Sofia mengenang hari-hari di mana dia duduk minum anggur bersama Papa. Di mana dia bisa bercerita macam-macam pada lelaki itu. Sofia biasanya akan turun dari lantai atas dan akan menemukan Papa sedang duduk di sofa kulitnya yang besar sambil ditemani botol anggur dan gelas yang telah dituang setengah penuh. “Hai beautiful,” Papa biasa memanggilnya dengan ceria. “Sini, minum anggur.”

Lelaki itu adalah perintis sebuah bank yang kemudian beranak perusahaan pembiayaan. Dia salah satu pebisnis dalam negeri yang diperhitungkan. Dia telah bercerai dengan mantan istrinya – yang tidak kalah kaya – namun tetap menjaga hubungan mesra dengan kedua anak gadisnya. Dia sendiri menjalin hubungan dengan banyak perempuan, dan sangat terbuka tentang itu. Namun Sofia tidak keberatan dengan semua keadaan keluarganya. Semua pacar Papa baik-baik. Sofia adalah remaja yang dewasa – dia tahu bahwa tidak semua keluarga beruntung untuk bisa bertahan pada definisi tradisional suami, istri, dan anak-anak. Bahwa keluarga adalah keluarga, tidak peduli bagaimana bentuk dan strukturnya, selama anggotanya saling menerima, mencintai dan menopang satu sama lain saat salah satu dari mereka membutuhkan, maka itu lebih dari cukup.

Sofia menangis terisak-isak di tempat tidurnya yang baru dan asing. Papa yang begitu dia disayangi, seorang keluarga yang amat dia percaya, telah berubah menjadi begitu bengis dalam semalam. Hanya karena Sofia berbeda.

Putri

Putri tidak pernah melihat Sofia lagi untuk waktu yang lama. Bapak Sofia telah menelepon Ibu Putri dan memberitahukan segalanya. Perempuan itu tidak percaya begitu saja omongan pria asing, dan segera menanyakan kebenaran kabar tersebut pada anaknya satu-satunya.

Putri mendongak dari buku yang dibacanya. “Apa yang kau dengar itu benar, Mama.” Mendengar itu, perempuan tua itu menggeleng-gelengkan kepala sambil menangis.

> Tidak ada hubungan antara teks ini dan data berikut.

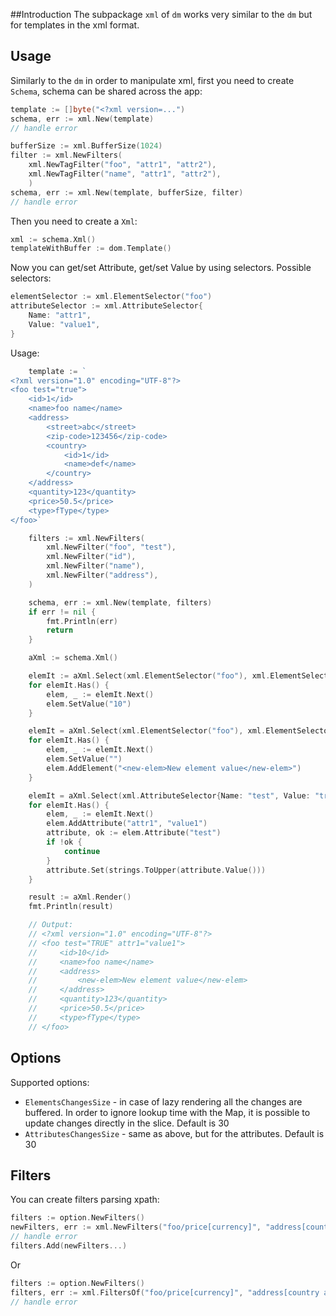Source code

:##Introduction
The subpackage `xml` of `dm` works very similar to the `dm` but for templates in the xml format. 

## Usage
Similarly to the `dm` in order to manipulate xml, first you need to create `Schema`, schema can be shared across the app:

```go
template := []byte("<?xml version=...")
schema, err := xml.New(template)
// handle error
```

```go
bufferSize := xml.BufferSize(1024)
filter := xml.NewFilters(
	xml.NewTagFilter("foo", "attr1", "attr2"), 
	xml.NewTagFilter("name", "attr1", "attr2"),
	)
schema, err := xml.New(template, bufferSize, filter)
// handle error
```

Then you need to create a `Xml`:
```go
xml := schema.Xml()
templateWithBuffer := dom.Template()
```

Now you can get/set Attribute, get/set Value by using selectors. 
Possible selectors:
```go
elementSelector := xml.ElementSelector("foo")
attributeSelector := xml.AttributeSelector{
	Name: "attr1",
	Value: "value1",
}
```

Usage:

```go
	template := `
<?xml version="1.0" encoding="UTF-8"?>
<foo test="true">
    <id>1</id>
    <name>foo name</name>
    <address>
        <street>abc</street>
        <zip-code>123456</zip-code>
        <country>
            <id>1</id>
            <name>def</name>
        </country>
    </address>
    <quantity>123</quantity>
    <price>50.5</price>
    <type>fType</type>
</foo>`

    filters := xml.NewFilters(
        xml.NewFilter("foo", "test"),
        xml.NewFilter("id"),
        xml.NewFilter("name"),
        xml.NewFilter("address"),
    )

    schema, err := xml.New(template, filters)
    if err != nil {
        fmt.Println(err)
        return
    }

    aXml := schema.Xml()

    elemIt := aXml.Select(xml.ElementSelector("foo"), xml.ElementSelector("id"))
    for elemIt.Has() {
        elem, _ := elemIt.Next()
        elem.SetValue("10")
    }

    elemIt = aXml.Select(xml.ElementSelector("foo"), xml.ElementSelector("address"))
    for elemIt.Has() {
        elem, _ := elemIt.Next()
        elem.SetValue("")
        elem.AddElement("<new-elem>New element value</new-elem>")
    }

    elemIt = aXml.Select(xml.AttributeSelector{Name: "test", Value: "true"})
    for elemIt.Has() {
        elem, _ := elemIt.Next()
        elem.AddAttribute("attr1", "value1")
        attribute, ok := elem.Attribute("test")
        if !ok {
            continue
        }
        attribute.Set(strings.ToUpper(attribute.Value()))
    }

    result := aXml.Render()
    fmt.Println(result)

    // Output:
    // <?xml version="1.0" encoding="UTF-8"?>
    // <foo test="TRUE" attr1="value1">
    //     <id>10</id>
    //     <name>foo name</name>
    //     <address>
    //         <new-elem>New element value</new-elem>
    //     </address>
    //     <quantity>123</quantity>
    //     <price>50.5</price>
    //     <type>fType</type>
    // </foo>
```

## Options
Supported options:
* `ElementsChangesSize` - in case of lazy rendering all the changes are buffered. In order to ignore lookup time with the Map,
it is possible to update changes directly in the slice. Default is 30
* `AttributesChangesSize` - same as above, but for the attributes. Default is 30

## Filters
You can create filters parsing xpath:
```go
filters := option.NewFilters()
newFilters, err := xml.NewFilters("foo/price[currency]", "address[country and city]/street")
// handle error
filters.Add(newFilters...)
```

Or
```go
filters := option.NewFilters()
filters, err := xml.FiltersOf("foo/price[currency]", "address[country and city]/street")
// handle error
```
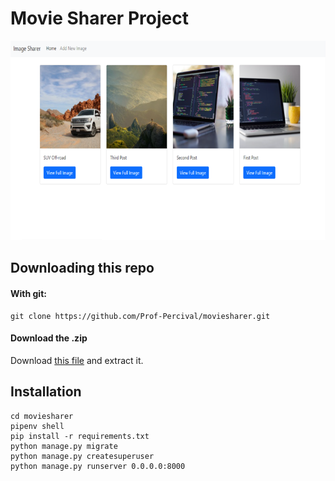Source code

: # Movie Sharer Project

<img src="./media/project/imagesharer-home.png" />


## Downloading this repo

#### With git:
```
git clone https://github.com/Prof-Percival/moviesharer.git
```

#### Download the .zip
Download [this file](https://github.com/Prof-Percival/moviesharer/archive/main.zip) and extract it.

## Installation

```
cd moviesharer
pipenv shell
pip install -r requirements.txt
python manage.py migrate
python manage.py createsuperuser
python manage.py runserver 0.0.0.0:8000
```
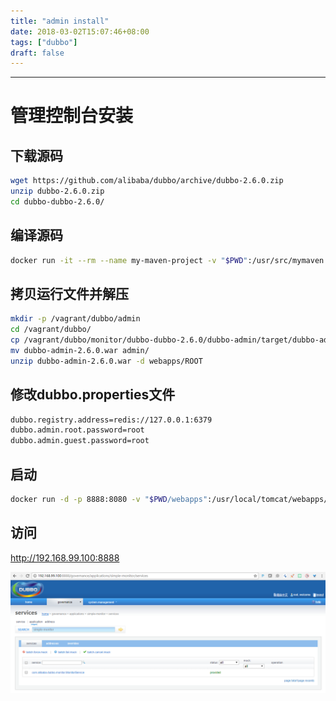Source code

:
 ```yaml
---
title: "admin install"
date: 2018-03-02T15:07:46+08:00
tags: ["dubbo"]
draft: false
---
```


------



# 管理控制台安装

## 下载源码

```bash
wget https://github.com/alibaba/dubbo/archive/dubbo-2.6.0.zip
unzip dubbo-2.6.0.zip
cd dubbo-dubbo-2.6.0/
```

## 编译源码

```bash
docker run -it --rm --name my-maven-project -v "$PWD":/usr/src/mymaven -w /usr/src/mymaven maven:3.2-jdk-8 mvn clean install
```

## 拷贝运行文件并解压

```bash
mkdir -p /vagrant/dubbo/admin
cd /vagrant/dubbo/
cp /vagrant/dubbo/monitor/dubbo-dubbo-2.6.0/dubbo-admin/target/dubbo-admin-2.6.0.war .
mv dubbo-admin-2.6.0.war admin/
unzip dubbo-admin-2.6.0.war -d webapps/ROOT
```

## 修改dubbo.properties文件

```bash
dubbo.registry.address=redis://127.0.0.1:6379
dubbo.admin.root.password=root
dubbo.admin.guest.password=root
```

## 启动

```bash
docker run -d -p 8888:8080 -v "$PWD/webapps":/usr/local/tomcat/webapps/ --net redis_default --link redis_redis_1:redis tomcat:8.5.28-jre8-alpine
```

## 访问

http://192.168.99.100:8888

![](image\admin.png)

Putri adalah anak yang serba bisa. Dia begitu cemerlang di sekolah. Dia pandai menyanyi. Dia pandai memasak. Dia ahli komputer. Dia bisa mendesain sebuah aplikasi sederhana yang dalam hitungan menit. Dia juga yang membantu sekolah elitenya itu membuat jaringan sistem pengamanan yang kompleks. Dia bisa dengan mudah menyabet beasiswa-beasiswa paling bergengsi untuk dikirim ke Jerman, Belanda, dan Amerika. Namun dia memilih universitas negeri demi menemani ibunya yang tua dan sakit-sakitan. Bapaknya meninggal sepuluh tahun yang lalu. Jadi dia menyayangi ibunya dengan segenap jiwa raganya, dan bertekad tidak akan meninggalkan sisinya meski bom dijatuhkan di atas rumahnya.

Kini, di hadapan ibunya yang masih menangis sedu sedan, Putri tidak tahu harus berbuat apa. Dia terbiasa menangani segalanya dengan efisien. Kali ini dia seperti truk besar mogok di tengah jalan ramai. Menjulang dan kikuk dilihat banyak orang.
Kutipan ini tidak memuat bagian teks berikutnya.